▶ **GIVEN INFORMATION**:
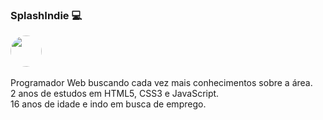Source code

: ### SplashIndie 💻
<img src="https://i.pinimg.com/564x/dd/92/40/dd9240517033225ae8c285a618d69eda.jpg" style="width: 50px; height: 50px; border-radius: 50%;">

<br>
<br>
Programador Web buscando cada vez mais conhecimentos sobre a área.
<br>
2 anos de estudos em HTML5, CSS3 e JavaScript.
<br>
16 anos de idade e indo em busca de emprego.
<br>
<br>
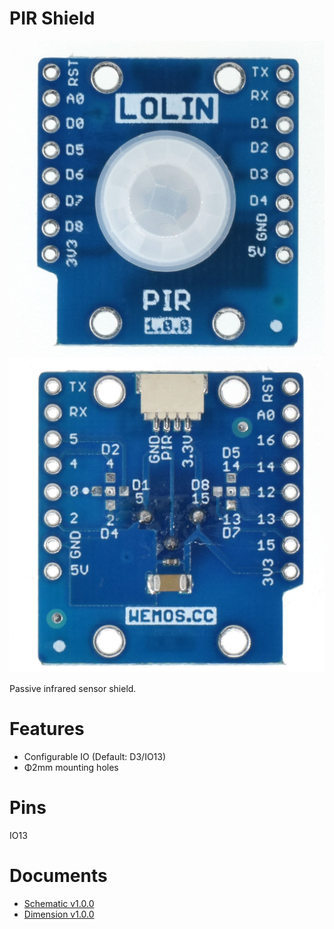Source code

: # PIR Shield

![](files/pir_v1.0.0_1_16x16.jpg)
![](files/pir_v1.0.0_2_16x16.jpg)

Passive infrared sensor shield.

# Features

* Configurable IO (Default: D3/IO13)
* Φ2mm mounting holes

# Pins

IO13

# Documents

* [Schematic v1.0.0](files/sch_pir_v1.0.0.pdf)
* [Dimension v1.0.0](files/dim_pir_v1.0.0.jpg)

▶ **TASK TO COMPLETE**: In the entries above, find the line containing "Φ2mm mounting holes". Set down that line and every line after it through the last one, exactly and alone.

▶ **RESPONSE**:
* Φ2mm mounting holes

# Pins

IO13

# Documents

* [Schematic v1.0.0](files/sch_pir_v1.0.0.pdf)
* [Dimension v1.0.0](files/dim_pir_v1.0.0.jpg)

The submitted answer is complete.